Delicate prints and biker and equestrian influences feature in the autumn 11 collections at Gerry Weber. The brand pinpoints strong colours such as red and blue as important for the UK market. The narrow, jodhpur-style trouser is a key piece. Patterned knitwear features on long-line cardigans, while fitted knitwear is worn with narrow skirts. Tunic-style T-shirts and blouses that can be worn with leggings are also an essential look. The palette spans rose pink and taupe for the pre-autumn season and continues into dark greys and berry tones for winter. Red is incorporated into leopard prints, while other key prints are equestrian influenced.
Separates make up the bulk of Caractère’s autumn collection. Wide-leg, tailored trousers sit alongside roll-neck knits, knitted layering vests and T-shirts with long-line knitted cardigans. Alternatively, slim-fit trousers in grey and brown are paired with a cropped blazer or belted macs. Other outerwear includes a quilted, short-sleeved jacket with faux-fur trim.
A black sheath dress with ruffle detail and oversized knitwear also stand out.

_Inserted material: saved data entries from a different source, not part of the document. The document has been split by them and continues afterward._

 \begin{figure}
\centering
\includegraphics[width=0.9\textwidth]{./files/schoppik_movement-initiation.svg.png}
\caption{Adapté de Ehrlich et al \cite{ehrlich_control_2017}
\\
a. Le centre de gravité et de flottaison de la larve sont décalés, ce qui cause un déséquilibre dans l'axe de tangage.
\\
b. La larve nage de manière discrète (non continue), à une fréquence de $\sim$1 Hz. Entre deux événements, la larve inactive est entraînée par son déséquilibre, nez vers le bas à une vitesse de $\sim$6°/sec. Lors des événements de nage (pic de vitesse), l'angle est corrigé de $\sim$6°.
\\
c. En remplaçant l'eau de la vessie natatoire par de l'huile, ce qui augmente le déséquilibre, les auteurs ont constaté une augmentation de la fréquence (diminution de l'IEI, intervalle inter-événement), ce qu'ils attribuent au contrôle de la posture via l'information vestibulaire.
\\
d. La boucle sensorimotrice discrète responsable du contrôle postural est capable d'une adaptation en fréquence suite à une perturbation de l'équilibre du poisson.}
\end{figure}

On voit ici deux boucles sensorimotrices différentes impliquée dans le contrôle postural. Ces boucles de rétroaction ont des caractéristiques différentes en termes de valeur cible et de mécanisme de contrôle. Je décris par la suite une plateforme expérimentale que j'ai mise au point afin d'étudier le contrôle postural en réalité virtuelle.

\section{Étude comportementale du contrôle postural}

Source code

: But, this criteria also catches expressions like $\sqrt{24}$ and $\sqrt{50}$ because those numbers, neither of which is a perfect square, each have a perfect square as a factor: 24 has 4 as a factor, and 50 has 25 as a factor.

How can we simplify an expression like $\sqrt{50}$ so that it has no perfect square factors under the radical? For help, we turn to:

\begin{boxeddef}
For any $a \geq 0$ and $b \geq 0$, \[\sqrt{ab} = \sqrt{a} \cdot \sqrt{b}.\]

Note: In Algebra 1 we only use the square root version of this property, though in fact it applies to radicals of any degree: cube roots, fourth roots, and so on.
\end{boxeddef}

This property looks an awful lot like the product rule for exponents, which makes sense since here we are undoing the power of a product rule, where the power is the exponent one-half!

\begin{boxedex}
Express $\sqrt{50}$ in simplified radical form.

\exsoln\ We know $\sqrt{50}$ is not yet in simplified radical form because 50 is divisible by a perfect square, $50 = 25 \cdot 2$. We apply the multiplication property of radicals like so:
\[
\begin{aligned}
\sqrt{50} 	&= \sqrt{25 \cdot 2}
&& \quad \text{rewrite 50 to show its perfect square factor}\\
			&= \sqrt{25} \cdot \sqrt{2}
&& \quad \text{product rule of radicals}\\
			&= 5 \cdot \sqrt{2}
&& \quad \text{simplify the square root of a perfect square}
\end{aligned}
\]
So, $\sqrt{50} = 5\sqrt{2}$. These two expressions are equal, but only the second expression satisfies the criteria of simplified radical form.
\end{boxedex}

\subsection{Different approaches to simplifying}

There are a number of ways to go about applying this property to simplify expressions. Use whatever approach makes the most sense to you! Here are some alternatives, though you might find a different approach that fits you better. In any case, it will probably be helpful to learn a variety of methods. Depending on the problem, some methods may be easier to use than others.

Long jersey dresses with asymmetric and ruffled hemlines characterise Karen Cole’s autumn 11 offer. Historically, dresses make up the brand’s best-selling category and this season they come with gathered and sectioned pleated fronts referencing 1960s silhouettes, including A-line tunics. Design details on dresses include visible zip pockets. The palette is muted, lending itself to layering, which the brand’s director Karen Cole cites as a key trend for autumn 11. Grey, navy and mauve are complemented by red highlights, while fabrics are dominated by merino wool and printed viscose jersey. Subtle animal prints and distorted florals are the dominant prints.